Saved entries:
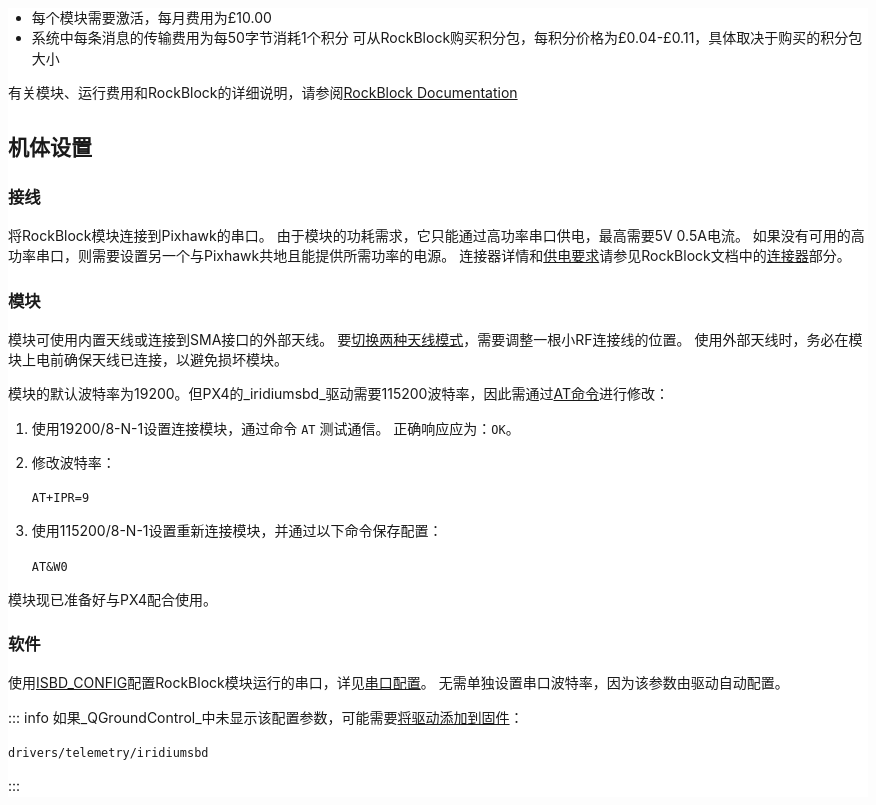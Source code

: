 - 每个模块需要激活，每月费用为£10.00
- 系统中每条消息的传输费用为每50字节消耗1个积分
  可从RockBlock购买积分包，每积分价格为£0.04-£0.11，具体取决于购买的积分包大小

有关模块、运行费用和RockBlock的详细说明，请参阅[RockBlock Documentation](https://docs.rockblock.rock7.com/docs)

## 机体设置

### 接线

将RockBlock模块连接到Pixhawk的串口。
由于模块的功耗需求，它只能通过高功率串口供电，最高需要5V 0.5A电流。
如果没有可用的高功率串口，则需要设置另一个与Pixhawk共地且能提供所需功率的电源。
连接器详情和[供电要求](https://docs.rockblock.rock7.com/docs/power-supply)请参见RockBlock文档中的[连接器](https://docs.rockblock.rock7.com/docs/connectors)部分。

### 模块

模块可使用内置天线或连接到SMA接口的外部天线。
要[切换两种天线模式](https://docs.rockblock.rock7.com/docs/switching-rockblock-9603-antenna-mode)，需要调整一根小RF连接线的位置。
使用外部天线时，务必在模块上电前确保天线已连接，以避免损坏模块。

模块的默认波特率为19200。但PX4的_iridiumsbd_驱动需要115200波特率，因此需通过[AT命令](https://www.groundcontrol.com/en/wp-content/uploads/2022/02/IRDM_ISU_ATCommandReferenceMAN0009_Rev2.0_ATCOMM_Oct2012.pdf)进行修改：

1. 使用19200/8-N-1设置连接模块，通过命令 `AT` 测试通信。
   正确响应应为：`OK`。
1. 修改波特率：

   ```
   AT+IPR=9
   ```

1. 使用115200/8-N-1设置重新连接模块，并通过以下命令保存配置：

   ```
   AT&W0
   ```

模块现已准备好与PX4配合使用。

### 软件

使用[ISBD_CONFIG](../advanced_config/parameter_reference.md#ISBD_CONFIG)配置RockBlock模块运行的串口，详见[串口配置](../peripherals/serial_configuration.md)。
无需单独设置串口波特率，因为该参数由驱动自动配置。

::: info
如果_QGroundControl_中未显示该配置参数，可能需要[将驱动添加到固件](../peripherals/serial_configuration.md#parameter_not_in_firmware)：

```
drivers/telemetry/iridiumsbd
```

:::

- _TASK OBJECTIVE_
From the entries, copy out each line containing the word "peripherals".

- _RESULT OF THIS TASK_
使用[ISBD_CONFIG](../advanced_config/parameter_reference.md#ISBD_CONFIG)配置RockBlock模块运行的串口，详见[串口配置](../peripherals/serial_configuration.md)。
如果_QGroundControl_中未显示该配置参数，可能需要[将驱动添加到固件](../peripherals/serial_configuration.md#parameter_not_in_firmware)：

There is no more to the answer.